First US Hardback: The first US printing was by Dodd, Mead & Co in September 1962 priced $3.75. The mostly cream jacket covers red cloth boards.

Value: A very good jacketed Dodd, Mead & Co (not book club) can still be found for $75-100.



The Mirror Crack'd from Side to Side: 1962.

First Appearance: The novel was first serialised in the Star Weekly, a Toronto newspaper supplement, in two abridged instalments from 9th & 16th March 1963, with the abridged title The Mirror Crack'd. There does not appear to be a UK or US magazine publication of this story.

First Edition: First published by The Crime Club, Collins, London, on 12th November, 1962, priced fifteen shillings (15/-). The cloth boards are the standard orange colour.

Value: A buyer should still be able to find a very good jacketed Collins for £50-75.


First US Hardback: The US edition was published by Dodd Mead & Co., New York, in September 1963 under the abridged title The Mirror Crack'd, priced $3.75. The mostly black jacket covers a bright yellow book.

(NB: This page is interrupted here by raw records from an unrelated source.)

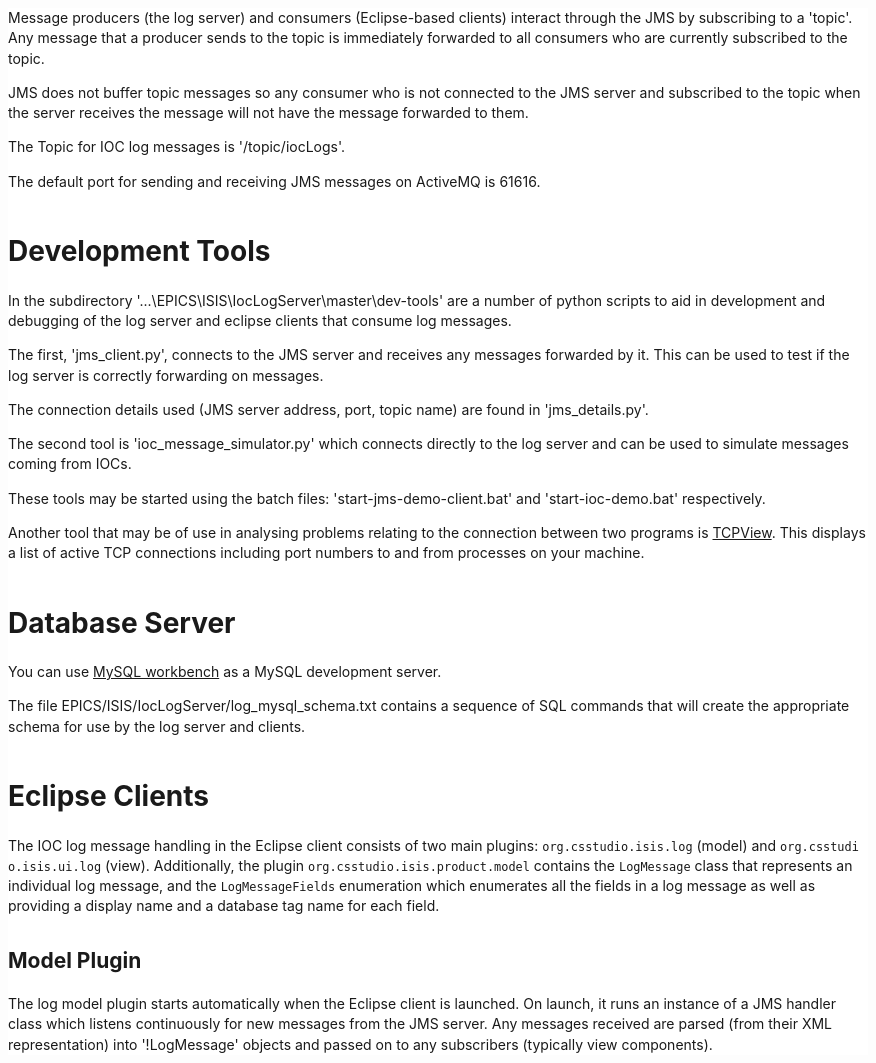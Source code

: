 Message producers (the log server) and consumers (Eclipse-based clients) interact through the JMS by subscribing to a 'topic'. Any message that a producer sends to the topic is immediately forwarded to all consumers who are currently subscribed to the topic.

JMS does not buffer topic messages so any consumer who is not connected to the JMS server and subscribed to the topic when the server receives the message will not have the message forwarded to them.

The Topic for IOC log messages is '/topic/iocLogs'.

The default port for sending and receiving JMS messages on ActiveMQ is 61616.

# Development Tools
In the subdirectory '...\EPICS\ISIS\IocLogServer\master\dev-tools' are a number of python scripts to aid in development and debugging of the log server and eclipse clients that consume log messages.

The first, 'jms_client.py', connects to the JMS server and receives any messages forwarded by it. This can be used to test if the log server is correctly forwarding on messages.

The connection details used (JMS server address, port, topic name) are found in 'jms_details.py'.

The second tool is 'ioc_message_simulator.py' which connects directly to the log server and can be used to simulate messages coming from IOCs.

These tools may be started using the batch files: 'start-jms-demo-client.bat' and 'start-ioc-demo.bat' respectively.

Another tool that may be of use in analysing problems relating to the connection between two programs is [TCPView](http://technet.microsoft.com/en-gb/sysinternals/bb897437.aspx). This displays a list of active TCP connections including port numbers to and from processes on your machine.

# Database Server

You can use [MySQL workbench](http://www.mysql.com/products/workbench/) as a MySQL development server.

The file EPICS/ISIS/IocLogServer/log_mysql_schema.txt contains a sequence of SQL commands that will create the appropriate schema for use by the log server and clients.

# Eclipse Clients

The IOC log message handling in the Eclipse client consists of two main plugins: `org.csstudio.isis.log` (model) and `org.csstudio.isis.ui.log` (view). Additionally, the plugin `org.csstudio.isis.product.model` contains the `LogMessage` class that represents an individual log message, and the `LogMessageFields` enumeration which enumerates all the fields in a log message as well as providing a display name and a database tag name for each field.

## Model Plugin

The log model plugin starts automatically when the Eclipse client is launched. On launch, it runs an instance of a JMS handler class which listens continuously for new messages from the JMS server. Any messages received are parsed (from their XML representation) into '!LogMessage' objects and passed on to any subscribers (typically view components).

Value: A very good jacketed copy will likely sell for $75-100.


The Clocks: 1963.

First Appearance: There is no known publication in advance of the Collins hardback. The story was serialised in the following months in Woman's Own (UK) in six abridged instalments from 9th November to 14th December, 1963. In the US an abridged version appeared in Cosmopolitan in January 1964 (Vol. 156, No. 1). This did precede the US book publication.

First Edition: Published by The Crime Club, Collins, London, UK on 7th November, 1963. It was priced sixteen shillings (16/-). For some reason this jacket was very susceptible to tearing and chipping. A very good or better complete jacket is highly desirable, but given the scarcity it makes this book substantially more valuable than The Pale Horse or The Mirror Crack'd from Side to Side.

Value: A buyer should still be able to find a very good Collins for £125-150.


First US Hardback: The first US edition by Dodd Mead & Co, New York was published in September 1964. It was priced $4.50. Continuing their lack of uniformity to the hardback book colour, the mostly cream coloured dust jacketed covers a book with red panels and a grey spine.

Value: A very good Dodd Mead will likely sell for $50-70.


A Caribbean Mystery: 1964.

First Appearance: The Collins hardback was published prior to the novel's complete serialisation in Woman's Own (UK), which spanned November-December 1964. It was also serialised in the Star Weekly, a Toronto newspaper supplement, in two abridged instalments from January 16 to January 23, 1965. This did precede the Dodd, Mead & Co. North American hardback.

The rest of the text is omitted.